EXTRACTED DATA below:

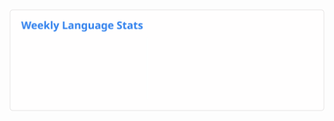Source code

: <img src="https://github.com/noopurphalak/noopurphalak/blob/main/images/wakatime_weekly_language_stats.svg"/>
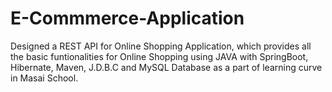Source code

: # E-Commmerce-Application
Designed a REST API for Online Shopping Application, which provides all the basic funtionalities for Online Shopping using JAVA with SpringBoot, Hibernate, Maven, J.D.B.C and MySQL Database as a part of learning curve in Masai School. 
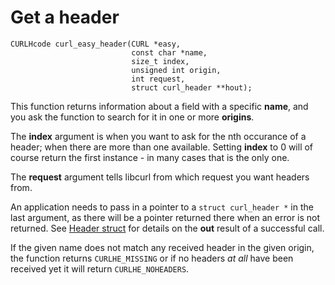 # Get a header

    CURLHcode curl_easy_header(CURL *easy,
                               const char *name,
                               size_t index,
                               unsigned int origin,
                               int request,
                               struct curl_header **hout);

This function returns information about a field with a specific **name**, and
you ask the function to search for it in one or more **origins**.

The **index** argument is when you want to ask for the nth occurance of a
header; when there are more than one available. Setting **index** to 0 will of
course return the first instance - in many cases that is the only one.

The **request** argument tells libcurl from which request you want headers
from.

An application needs to pass in a pointer to a `struct curl_header *` in the
last argument, as there will be a pointer returned there when an error is not
returned. See [Header struct](struct.md) for details on the **out** result of
a successful call.

If the given name does not match any received header in the given origin, the
function returns `CURLHE_MISSING` or if no headers *at all* have been received
yet it will return `CURLHE_NOHEADERS`.
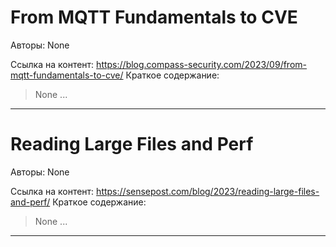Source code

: # From MQTT Fundamentals to CVE

Авторы: 
None

Ссылка на контент: 
https://blog.compass-security.com/2023/09/from-mqtt-fundamentals-to-cve/
Краткое содержание: 

<blockquote>
None   ...   
</blockquote>

---

# Reading Large Files and Perf

Авторы: 
None

Ссылка на контент: 
https://sensepost.com/blog/2023/reading-large-files-and-perf/
Краткое содержание: 

<blockquote>
None   ...   
</blockquote>

---


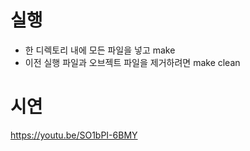 # 실행
- 한 디렉토리 내에 모든 파일을 넣고 make
- 이전 실행 파일과 오브젝트 파일을 제거하려면 make clean

# 시연
https://youtu.be/SO1bPI-6BMY
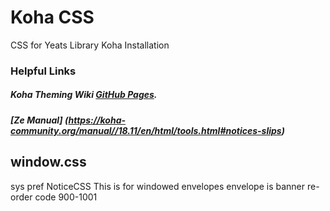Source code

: # Koha CSS
CSS for Yeats Library Koha Installation
### Helpful Links
##### Koha Theming Wiki [GitHub Pages](https://wiki.koha-community.org/wiki/Koha_simple_themeing_guide/).
##### [Ze Manual] (https://koha-community.org/manual//18.11/en/html/tools.html#notices-slips)

## window.css
sys pref NoticeCSS
This is for windowed envelopes
envelope is banner re-order code 900-1001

End of EXTRACTED DATA.

Starting at the line that contains "https://sensepost.com/blog/2023/reading-large-files-and-perf/", retype every line through the end of the material exactly as written, including both end lines but no pictures.

https://sensepost.com/blog/2023/reading-large-files-and-perf/
Краткое содержание: 

<blockquote>
None   ...   
</blockquote>

---


 # 실행
- 한 디렉토리 내에 모든 파일을 넣고 make
- 이전 실행 파일과 오브젝트 파일을 제거하려면 make clean

# 시연
https://youtu.be/SO1bPI-6BMY
Source code

: # Koha CSS
CSS for Yeats Library Koha Installation
### Helpful Links
##### Koha Theming Wiki [GitHub Pages](https://wiki.koha-community.org/wiki/Koha_simple_themeing_guide/).
##### [Ze Manual] (https://koha-community.org/manual//18.11/en/html/tools.html#notices-slips)

## window.css
sys pref NoticeCSS
This is for windowed envelopes
envelope is banner re-order code 900-1001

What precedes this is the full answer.